Business requirements drive decision-making
Talk to any of the numerous manufacturers of CTP systems and the view is that a digital platesetter is absolutely the only way to go, primarily because there are no format constraints. For Presstek and Screen, the only two manufacturers of both CTP and DI devices, the picture is less clear-cut because it depends on the business requirements. Although CTP tends to outstrip DI, both companies seeing steady sales in DI as well as CTP. According to Digital Dots research, there are slightly more than 5200 DI presses and nearly 20,000 digital platesetters in production worldwide. Most commercial printers preferring to go with DI have done so to meet very specific business applications, such as support for longer run lengths than a variable data digital press would be used for. For the most part such printers invest in DI to provide additional capacity, complementing a variable data digital press, and for medium run lengths up to 10,000 copies. On the other hand, printers invest in CTP to streamline their workflows, save time and cut consumables costs and do not make the decision based on run lengths.

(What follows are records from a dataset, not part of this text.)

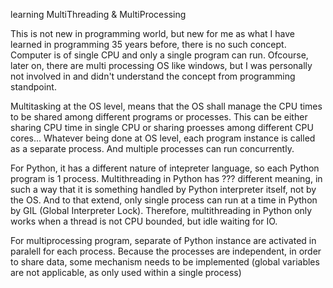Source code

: learning MultiThreading & MultiProcessing

This is not new in programming world, but new for me as what I have learned in programming 35 years before, there is no such concept. Computer is of single CPU and only a single program can run. Ofcourse, later on, there are multi processing OS like windows, but I was personally not involved in and didn't understand the concept from programming standpoint.

Multitasking at the OS level, means that the OS shall manage the CPU times to be shared among different programs or processes. This can be either sharing CPU time in single CPU or sharing proesses among different CPU cores... Whatever being done at OS level, each program instance is called as a separate process. And multiple processes can run concurrently.

For Python, it has a different nature of intepreter language, so each Python program is 1 process. Multithreading in Python has ??? different meaning, in such a way that it is something handled by Python interpreter itself, not by the OS. And to that extend, only single process can run at a time in Python by GIL (Global Interpreter Lock). Therefore, multithreading in Python only works when a thread is not CPU bounded, but idle waiting for IO. 

For multiprocessing program, separate of Python instance are activated in paralell for each process. Because the processes are independent, in order to share data, some mechanism needs to be implemented (global variables are not applicable, as only used within a single process)

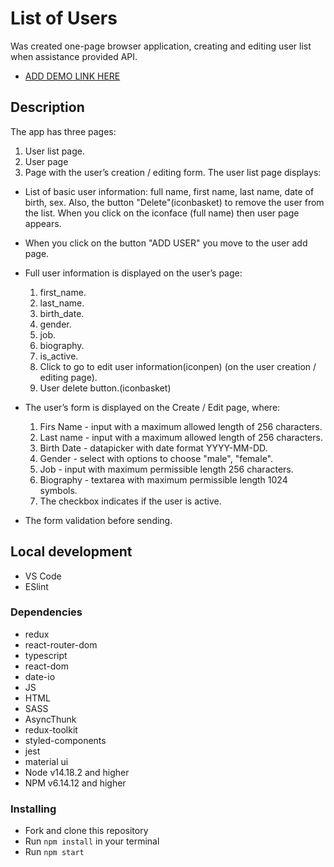 # List of Users
Was created one-page browser application, creating and editing user list when assistance provided API. 
- [ADD DEMO LINK HERE]()

## Description
The app has three pages:
1. User list page.
2. User page
3. Page with the user’s creation / editing form.
The user list page displays:
* List of basic user information: full name, first name, last name, date of birth, sex.
Also, the button "Delete"(iconbasket) to remove the user from the list. When you click on the iconface (full name) then user page appears.
* When you click on the button "ADD USER" you move to the user add page.
* Full user information is displayed on the user’s page:
  1. first_name.
  2. last_name.
  3. birth_date.
  4. gender.
  5. job.
  6. biography.
  7. is_active.
  8. Click to go to edit user information(iconpen)
  (on the user creation / editing page).
  9. User delete button.(iconbasket)
* The user’s form is displayed on the Create / Edit page, where:
  1. Firs Name - input with a maximum allowed length of 256 characters.
  2. Last name - input with a maximum allowed length of 256 characters.
  3. Birth Date - datapicker with date format YYYY-MM-DD.
  4. Gender - select with options to choose "male", "female".
  5. Job - input with maximum permissible length 256 characters.
  6. Biography - textarea with maximum permissible length 1024 symbols.
  7. The checkbox indicates if the user is active.

* The form validation before sending. 

## Local development
* VS Code
* ESlint

### Dependencies
- redux
- react-router-dom
- typescript
- react-dom
- date-io
- JS
- HTML
- SASS
- AsyncThunk
- redux-toolkit
- styled-components
- jest
- material ui  
- Node v14.18.2 and higher
- NPM v6.14.12 and higher

### Installing
* Fork and clone this repository
* Run `npm install` in your terminal
* Run `npm start`
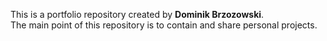 This is a portfolio repository created by **Dominik Brzozowski**.\
The main point of this repository is to contain and share personal projects.
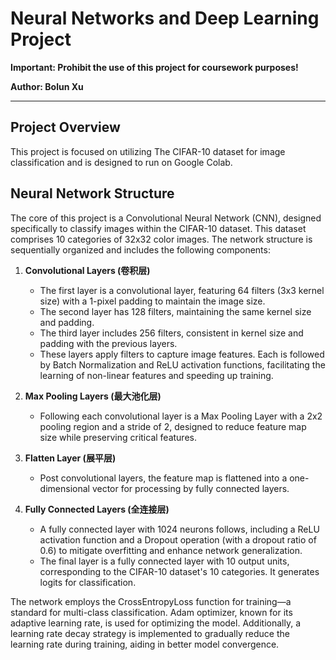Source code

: # Neural Networks and Deep Learning Project

**Important: Prohibit the use of this project for coursework purposes!**

**Author: Bolun Xu**

---

## Project Overview

This project is focused on utilizing The CIFAR-10 dataset for image classification and is designed to run on Google Colab.

## Neural Network Structure

The core of this project is a Convolutional Neural Network (CNN), designed specifically to classify images within the CIFAR-10 dataset. This dataset comprises 10 categories of 32x32 color images. The network structure is sequentially organized and includes the following components:

1. **Convolutional Layers (卷积层)**
    - The first layer is a convolutional layer, featuring 64 filters (3x3 kernel size) with a 1-pixel padding to maintain the image size.
    - The second layer has 128 filters, maintaining the same kernel size and padding.
    - The third layer includes 256 filters, consistent in kernel size and padding with the previous layers.
    - These layers apply filters to capture image features. Each is followed by Batch Normalization and ReLU activation functions, facilitating the learning of non-linear features and speeding up training.

2. **Max Pooling Layers (最大池化层)**
    - Following each convolutional layer is a Max Pooling Layer with a 2x2 pooling region and a stride of 2, designed to reduce feature map size while preserving critical features.

3. **Flatten Layer (展平层)**
    - Post convolutional layers, the feature map is flattened into a one-dimensional vector for processing by fully connected layers.

4. **Fully Connected Layers (全连接层)**
    - A fully connected layer with 1024 neurons follows, including a ReLU activation function and a Dropout operation (with a dropout ratio of 0.6) to mitigate overfitting and enhance network generalization.
    - The final layer is a fully connected layer with 10 output units, corresponding to the CIFAR-10 dataset's 10 categories. It generates logits for classification.

The network employs the CrossEntropyLoss function for training—a standard for multi-class classification. Adam optimizer, known for its adaptive learning rate, is used for optimizing the model. Additionally, a learning rate decay strategy is implemented to gradually reduce the learning rate during training, aiding in better model convergence.
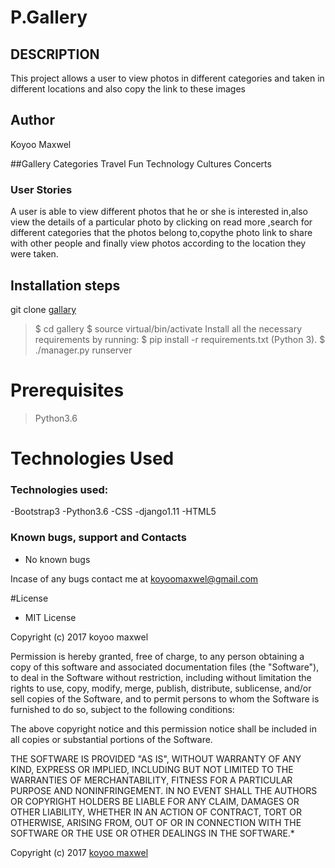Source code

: # P.Gallery

## DESCRIPTION

This project allows a user to view photos in different categories and taken in different locations and also copy the link to these images

## Author

Koyoo Maxwel

##Gallery Categories
 Travel
 Fun
 Technology
 Cultures
 Concerts

### User Stories

A user is able to view different photos that he or she is interested in,also view the details of a particular photo by clicking on read more ,search for different categories that the photos belong to,copythe photo link to share with other people and finally view photos according to the location they were taken.



## Installation steps
 git clone [gallary](https://github.com/koyoo-maxwel/gallary.git)
> $ cd gallery
> $ source virtual/bin/activate
Install all the necessary requirements by running:
> $ pip install -r requirements.txt (Python 3).
> $ ./manager.py runserver

# Prerequisites

> Python3.6

# Technologies Used

### Technologies  used:

 -Bootstrap3
 -Python3.6
 -CSS
 -django1.11
 -HTML5

### Known bugs, support and Contacts

- No known bugs

Incase of any bugs contact me at koyoomaxwel@gmail.com

#License


* MIT License

Copyright (c) 2017 koyoo maxwel

Permission is hereby granted, free of charge, to any person obtaining a copy
of this software and associated documentation files (the "Software"), to deal
in the Software without restriction, including without limitation the rights
to use, copy, modify, merge, publish, distribute, sublicense, and/or sell
copies of the Software, and to permit persons to whom the Software is
furnished to do so, subject to the following conditions:

The above copyright notice and this permission notice shall be included in all
copies or substantial portions of the Software.

THE SOFTWARE IS PROVIDED "AS IS", WITHOUT WARRANTY OF ANY KIND, EXPRESS OR
IMPLIED, INCLUDING BUT NOT LIMITED TO THE WARRANTIES OF MERCHANTABILITY,
FITNESS FOR A PARTICULAR PURPOSE AND NONINFRINGEMENT. IN NO EVENT SHALL THE
AUTHORS OR COPYRIGHT HOLDERS BE LIABLE FOR ANY CLAIM, DAMAGES OR OTHER
LIABILITY, WHETHER IN AN ACTION OF CONTRACT, TORT OR OTHERWISE, ARISING FROM,
OUT OF OR IN CONNECTION WITH THE SOFTWARE OR THE USE OR OTHER DEALINGS IN THE
SOFTWARE.*

Copyright (c) 2017  [koyoo maxwel](koyoomaxwel@gmail.com)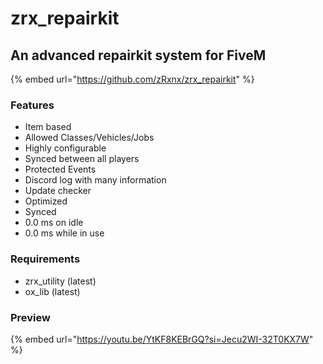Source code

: # zrx\_repairkit

## An advanced repairkit system for FiveM

{% embed url="https://github.com/zRxnx/zrx_repairkit" %}

### Features

* Item based
* Allowed Classes/Vehicles/Jobs
* Highly configurable
* Synced between all players
* Protected Events
* Discord log with many information
* Update checker
* Optimized
* Synced
* 0.0 ms on idle
* 0.0 ms while in use

### Requirements

* zrx\_utility (latest)
* ox\_lib (latest)

### Preview

{% embed url="https://youtu.be/YtKF8KEBrGQ?si=Jecu2WI-32T0KX7W" %}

According to Tim Taylor, marketing director at Screen, “the one market that shows a preference for DI is the digital printer who has started with an Indigo [variable data digital press] or similar. He therefore does not have a CTP device and has found that his digital press is just not competitive on longer runs despite any reports to the contrary!” Regarding CTP, Taylor says that it “has continued to grow, we sold more machines last year than any other year and that applies to Europe. The rest of the world [we have] around 36% market share [and] the split would be very roughly 25% Europe, 25% US and 50% Asia, including Japan, China, India. We still have not seen the predicted drop in sales.”